For some reason this post had been hiding in draft since October of last year. So a little late…
This is how the inner monologue works sometimes:
“Hey, cool, look at my son, he’s put his hands in his pockets. How awesome is that. He’s put his hands in his pockets for the first time. His hands are in his pockets. His jacket pockets. He’s learning so fast. He’s so smart. He looks so grown up. He’s found his pockets and put his hands in them. For the first time. Walking down the road with his hands in his pockets. Only a year and a half old and there he goes strolling along like me with his hand in his pockets…

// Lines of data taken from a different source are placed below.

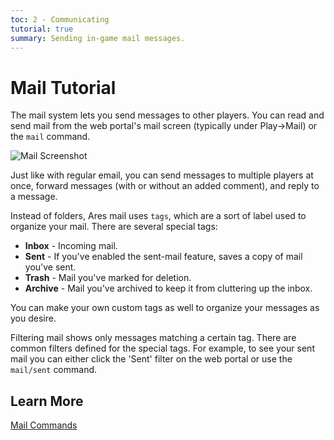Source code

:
 ```yaml
---
toc: 2 - Communicating
tutorial: true
summary: Sending in-game mail messages.
---
```

# Mail Tutorial

The mail system lets you send messages to other players.  You can read and send mail from the web portal's mail screen (typically under Play->Mail) or the `mail` command.

![Mail Screenshot](https://aresmush.com/images/help-images/mail.png)

Just like with regular email, you can send messages to multiple players at once, forward messages (with or without an added comment), and reply to a message.

Instead of folders, Ares mail uses `tags`, which are a sort of label used to organize your mail.  There are several special tags:  

* **Inbox** - Incoming mail.
* **Sent** - If you've enabled the sent-mail feature, saves a copy of mail you've sent.
* **Trash** - Mail you've marked for deletion.
* **Archive** - Mail you've archived to keep it from cluttering up the inbox.

You can make your own custom tags as well to organize your messages as you desire.

Filtering mail shows only messages matching a certain tag. There are common filters defined for the special tags.  For example, to see your sent mail you can either click the 'Sent' filter on the web portal or use the `mail/sent` command.

## Learn More

[Mail Commands](/help/mail)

Why the fuck are his hands in his pockets? Shit if he falls over he won’t be able to get them out in time to stop himself falling and he’ll really fucking hurt himself and he could cut his lips or his nose or knock his teeth out or bang his head and scratch his face and his mother will fucking kill me and why the fuck would you want to put pockets on a kids jacket anyway that’s an insane idea it’s fucking dangerous stupid fuckingjackettakethemouttakethemouttakethemoutmust get his hands out of his stupid fucking pockets before he hurts himself…
…oh thank christ he’s taken his hands out of his pockets…”
It takes approximately half a second for that monologue to run. The processing power of the average parent of babies and toddlers is fucking phenomenal and if we weren’t so tired all the time we’d be collectively more dangerous than Skynet.
What exactly do toddlers need pockets for? Car keys? Loose change? An iPhone? Should I have given him a wallet with a picture of the family in? Am I failing as a parent? Who signed off on this one? Where was the user testing? What is the user need? Was there any kind of risk assessment in the design phase? I don’t understand what’s going on here.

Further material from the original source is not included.